▶ **PROBLEM REQUIREMENTS**:
Copy out, from the data below, each line in which the word "said" occurs.

▶ **DATA SUPPLIED**:
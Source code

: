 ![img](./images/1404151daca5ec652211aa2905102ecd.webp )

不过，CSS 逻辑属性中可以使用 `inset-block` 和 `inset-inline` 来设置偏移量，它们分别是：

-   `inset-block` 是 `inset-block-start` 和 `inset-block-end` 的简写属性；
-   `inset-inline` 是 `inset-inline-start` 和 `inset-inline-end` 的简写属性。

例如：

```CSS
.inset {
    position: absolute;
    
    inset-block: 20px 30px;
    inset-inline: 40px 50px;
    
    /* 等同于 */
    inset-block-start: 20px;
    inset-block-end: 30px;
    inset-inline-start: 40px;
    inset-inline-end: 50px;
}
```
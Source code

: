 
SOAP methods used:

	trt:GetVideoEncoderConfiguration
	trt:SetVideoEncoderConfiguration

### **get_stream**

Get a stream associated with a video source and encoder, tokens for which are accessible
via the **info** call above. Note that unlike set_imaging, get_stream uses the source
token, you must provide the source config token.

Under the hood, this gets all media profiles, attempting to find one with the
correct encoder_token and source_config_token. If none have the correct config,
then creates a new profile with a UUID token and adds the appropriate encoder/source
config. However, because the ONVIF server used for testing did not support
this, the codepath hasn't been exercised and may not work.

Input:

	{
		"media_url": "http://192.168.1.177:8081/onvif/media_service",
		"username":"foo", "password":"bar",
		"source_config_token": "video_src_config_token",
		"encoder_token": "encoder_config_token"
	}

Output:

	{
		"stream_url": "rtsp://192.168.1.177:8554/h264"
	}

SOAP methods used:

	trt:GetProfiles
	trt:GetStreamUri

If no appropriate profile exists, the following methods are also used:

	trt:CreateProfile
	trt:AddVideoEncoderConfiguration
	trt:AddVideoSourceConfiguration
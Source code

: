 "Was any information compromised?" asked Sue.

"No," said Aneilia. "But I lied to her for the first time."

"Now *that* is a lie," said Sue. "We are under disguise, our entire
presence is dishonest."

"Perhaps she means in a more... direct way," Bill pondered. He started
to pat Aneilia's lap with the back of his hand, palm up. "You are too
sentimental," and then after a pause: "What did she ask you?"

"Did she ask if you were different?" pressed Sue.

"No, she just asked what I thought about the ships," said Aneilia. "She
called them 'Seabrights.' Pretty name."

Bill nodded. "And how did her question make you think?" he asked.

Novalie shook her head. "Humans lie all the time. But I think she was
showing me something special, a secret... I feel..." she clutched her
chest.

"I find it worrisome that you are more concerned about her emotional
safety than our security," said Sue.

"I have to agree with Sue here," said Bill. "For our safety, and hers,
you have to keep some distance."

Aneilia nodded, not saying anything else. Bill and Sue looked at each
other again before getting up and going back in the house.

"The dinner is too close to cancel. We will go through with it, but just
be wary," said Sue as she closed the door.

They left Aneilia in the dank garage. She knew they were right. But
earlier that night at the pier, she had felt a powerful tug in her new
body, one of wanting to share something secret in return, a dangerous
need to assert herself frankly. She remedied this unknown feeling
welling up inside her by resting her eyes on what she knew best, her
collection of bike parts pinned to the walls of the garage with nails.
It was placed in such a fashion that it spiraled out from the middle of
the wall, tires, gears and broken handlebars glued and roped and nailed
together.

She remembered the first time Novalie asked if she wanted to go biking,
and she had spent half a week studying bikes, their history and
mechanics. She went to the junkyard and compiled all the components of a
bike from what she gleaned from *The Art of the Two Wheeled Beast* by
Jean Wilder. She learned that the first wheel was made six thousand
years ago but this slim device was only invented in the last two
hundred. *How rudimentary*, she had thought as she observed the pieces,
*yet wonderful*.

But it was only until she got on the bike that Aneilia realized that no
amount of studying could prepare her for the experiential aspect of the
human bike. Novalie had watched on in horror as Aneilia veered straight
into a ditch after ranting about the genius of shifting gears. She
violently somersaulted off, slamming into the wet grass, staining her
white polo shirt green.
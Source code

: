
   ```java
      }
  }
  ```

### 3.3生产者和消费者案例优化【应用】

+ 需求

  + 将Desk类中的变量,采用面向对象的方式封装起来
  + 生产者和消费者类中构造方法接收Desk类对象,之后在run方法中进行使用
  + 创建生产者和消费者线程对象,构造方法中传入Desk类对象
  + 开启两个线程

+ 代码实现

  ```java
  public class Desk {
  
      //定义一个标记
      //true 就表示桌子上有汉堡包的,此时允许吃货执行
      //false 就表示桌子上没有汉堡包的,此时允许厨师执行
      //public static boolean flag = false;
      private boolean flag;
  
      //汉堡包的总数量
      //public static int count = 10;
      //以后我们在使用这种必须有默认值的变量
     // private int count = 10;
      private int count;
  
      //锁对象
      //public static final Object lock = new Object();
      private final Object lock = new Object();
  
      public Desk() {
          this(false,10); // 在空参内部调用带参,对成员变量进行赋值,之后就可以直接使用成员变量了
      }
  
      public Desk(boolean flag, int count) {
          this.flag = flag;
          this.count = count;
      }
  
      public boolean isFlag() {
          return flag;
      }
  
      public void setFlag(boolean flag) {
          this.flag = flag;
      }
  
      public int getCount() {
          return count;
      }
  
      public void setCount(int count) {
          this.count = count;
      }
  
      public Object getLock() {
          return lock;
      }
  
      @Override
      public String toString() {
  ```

▶ **FINISHED EXERCISE**:
"No," said Aneilia. "But I lied to her for the first time."
"Now *that* is a lie," said Sue. "We are under disguise, our entire
"No, she just asked what I thought about the ships," said Aneilia. "She
safety than our security," said Sue.
"I have to agree with Sue here," said Bill. "For our safety, and hers,
be wary," said Sue as she closed the door.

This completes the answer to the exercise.